Decisions in context
If you have a preference for holidaying in Paris or Rome, you probably think it is fixed. But Psychology Today blogs that the way the holiday choice is framed matters, citing a famous passage from behavioural economist Dan Ariely’s book Predictably Irrational. When asked to choose between a free trip to Rome, a free trip to Paris, or a free trip to Rome but with no coffee in the morning, more people chose Rome with coffee than in an earlier experiment that didn’t have the non-coffee option.
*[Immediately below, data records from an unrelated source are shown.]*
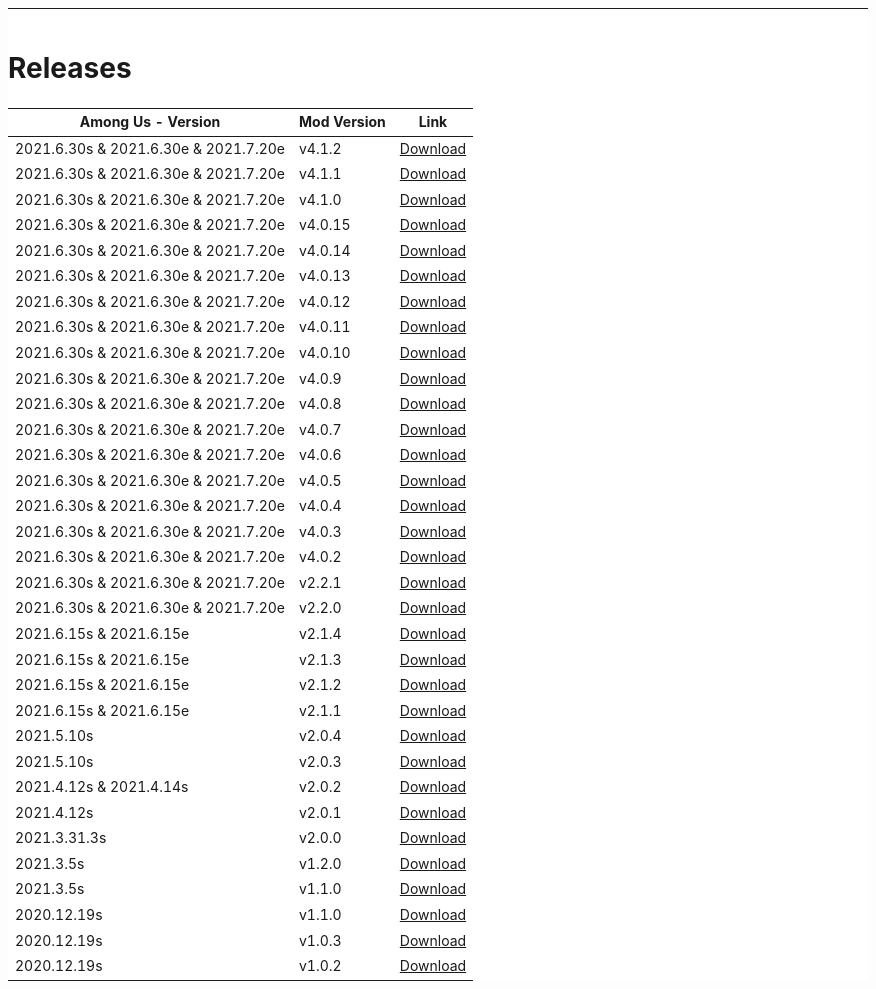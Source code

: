 

-----------------------
# Releases
| Among Us - Version| Mod Version | Link |
|----------|-------------|-----------------|
| 2021.6.30s & 2021.6.30e & 2021.7.20e | v4.1.2 | [Download](https://github.com/ItsTheNumberH/Town-Of-H/releases/download/v4.1.2/TownOfUs.dll) |
| 2021.6.30s & 2021.6.30e & 2021.7.20e | v4.1.1 | [Download](https://github.com/ItsTheNumberH/Town-Of-H/releases/download/v4.1.1/TownOfUs.dll) |
| 2021.6.30s & 2021.6.30e & 2021.7.20e | v4.1.0 | [Download](https://github.com/ItsTheNumberH/Town-Of-H/releases/download/v4.1.0/TownOfUs.dll) |
| 2021.6.30s & 2021.6.30e & 2021.7.20e | v4.0.15 | [Download](https://github.com/ItsTheNumberH/Town-Of-H/releases/download/v4.0.15/TownOfUs.dll) |
| 2021.6.30s & 2021.6.30e & 2021.7.20e | v4.0.14 | [Download](https://github.com/ItsTheNumberH/Town-Of-H/releases/download/v4.0.14/TownOfUs.dll) |
| 2021.6.30s & 2021.6.30e & 2021.7.20e | v4.0.13 | [Download](https://github.com/ItsTheNumberH/Town-Of-H/releases/download/v4.0.13/TownOfUs.dll) |
| 2021.6.30s & 2021.6.30e & 2021.7.20e | v4.0.12 | [Download](https://github.com/ItsTheNumberH/Town-Of-H/releases/download/v4.0.12/TownOfUs.dll) |
| 2021.6.30s & 2021.6.30e & 2021.7.20e | v4.0.11 | [Download](https://github.com/ItsTheNumberH/Town-Of-H/releases/download/v4.0.11/TownOfUs.dll) |
| 2021.6.30s & 2021.6.30e & 2021.7.20e | v4.0.10 | [Download](https://github.com/ItsTheNumberH/Town-Of-H/releases/download/v4.0.10/TownOfUs.dll) |
| 2021.6.30s & 2021.6.30e & 2021.7.20e | v4.0.9 | [Download](https://github.com/ItsTheNumberH/Town-Of-H/releases/download/v4.0.9/TownOfUs.dll) |
| 2021.6.30s & 2021.6.30e & 2021.7.20e | v4.0.8 | [Download](https://github.com/ItsTheNumberH/Town-Of-H/releases/download/v4.0.8/TownOfUs.dll) |
| 2021.6.30s & 2021.6.30e & 2021.7.20e | v4.0.7 | [Download](https://github.com/ItsTheNumberH/Town-Of-H/releases/download/v4.0.7/TownOfUs.dll) |
| 2021.6.30s & 2021.6.30e & 2021.7.20e | v4.0.6 | [Download](https://github.com/ItsTheNumberH/Town-Of-H/releases/download/v4.0.6/TownOfUs.dll) |
| 2021.6.30s & 2021.6.30e & 2021.7.20e | v4.0.5 | [Download](https://github.com/ItsTheNumberH/Town-Of-H/releases/download/v4.0.5/TownOfUs.dll) |
| 2021.6.30s & 2021.6.30e & 2021.7.20e | v4.0.4 | [Download](https://github.com/ItsTheNumberH/Town-Of-H/releases/download/v4.0.4/TownOfUs.dll) |
| 2021.6.30s & 2021.6.30e & 2021.7.20e | v4.0.3 | [Download](https://github.com/ItsTheNumberH/Town-Of-H/releases/download/v4.0.3/TownOfUs.dll) |
| 2021.6.30s & 2021.6.30e & 2021.7.20e | v4.0.2 | [Download](https://github.com/ItsTheNumberH/Town-Of-H/releases/download/v4.0.2/TownOfUs.dll) |
| 2021.6.30s & 2021.6.30e & 2021.7.20e | v2.2.1 | [Download](https://github.com/polusgg/Town-Of-Us/releases/download/v2.2.1/TOU_221.zip) |
| 2021.6.30s & 2021.6.30e & 2021.7.20e | v2.2.0 | [Download](https://github.com/polusgg/Town-Of-Us/releases/download/v2.2.0/TOU_220.zip)
| 2021.6.15s & 2021.6.15e | v2.1.4 | [Download](https://github.com/polusgg/Town-Of-Us/releases/download/v2.1.4/TOU_214.zip) |
| 2021.6.15s & 2021.6.15e | v2.1.3 | [Download](https://github.com/polusgg/Town-Of-Us/releases/download/v2.1.3/TownOfUs213_1.zip) |
| 2021.6.15s & 2021.6.15e | v2.1.2 | [Download](https://github.com/polusgg/Town-Of-Us/releases/download/v2.1.2/TownOfUs212_1.zip) |
| 2021.6.15s & 2021.6.15e | v2.1.1 | [Download](https://github.com/polusgg/Town-Of-Us/releases/download/v2.1.1/TownOfUs211_1.zip) |
| 2021.5.10s | v2.0.4 | [Download](https://github.com/polusgg/Town-Of-Us/releases/download/v2.0.4/TownOfUs-v2.0.4.zip) |
| 2021.5.10s | v2.0.3 | [Download](https://github.com/polusgg/Town-Of-Us/releases/download/v2.0.3/TownOfUs-v2.0.3.zip) |
| 2021.4.12s & 2021.4.14s | v2.0.2 | [Download](https://github.com/polusgg/Town-Of-Us/releases/download/v2.0.2/TownOfUs-v2.0.2.zip) |
| 2021.4.12s | v2.0.1 | [Download](https://github.com/polusgg/Town-Of-Us/releases/download/v2.0.1/TownOfUs-v2.0.1.zip) |
| 2021.3.31.3s | v2.0.0 | [Download](https://github.com/polusgg/Town-Of-Us/releases/download/v2.0.0/TownOfUs-v2.0.0.zip) |
| 2021.3.5s | v1.2.0 | [Download](https://github.com/polusgg/Town-Of-Us/releases/download/v1.2.0/TownOfUs-v1.2.0.zip) |
| 2021.3.5s | v1.1.0 | [Download](https://github.com/polusgg/Town-Of-Us/releases/download/v1.1.0/TownOfUs-v1.1.0-2021.3.5s.zip) |
| 2020.12.19s | v1.1.0 | [Download](https://github.com/polusgg/Town-Of-Us/releases/download/v1.1.0/TownOfUs-v1.1.0-2020.12.9s.zip) |
| 2020.12.19s | v1.0.3 | [Download](https://github.com/polusgg/Town-Of-Us/releases/download/v1.0.3/TownOfUs-v1.0.3.zip) |
| 2020.12.19s | v1.0.2 | [Download](https://github.com/polusgg/Town-Of-Us/releases/download/v1.0.2/TownOfUs-v1.0.2.zip) |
The framing appears to have influenced the decision.
Hidden costs of cash
Difficulties of the so-called “cash paradox” are detailed on Harvard Business Review. Tufts University’s Bhaskar Chakravorti blogs that people in the US without bank accounts (the “unbanked”) tend to be poor – and the paradox is that there are typically higher costs associated with not having a bank account. He says it should be a call to action for decision makers who care about social justice and inclusive policy.
“Cash-only” night out
It is easy to lose track of how much you are spending on a night out, a survey by the Money Advice Service finds. Of people in Britain surveyed, 56% spend more than they plan to on social occasions. Among tips given on how to avoid overspending is a “cash-only” night out – taking with you what you can afford and leaving your card at home.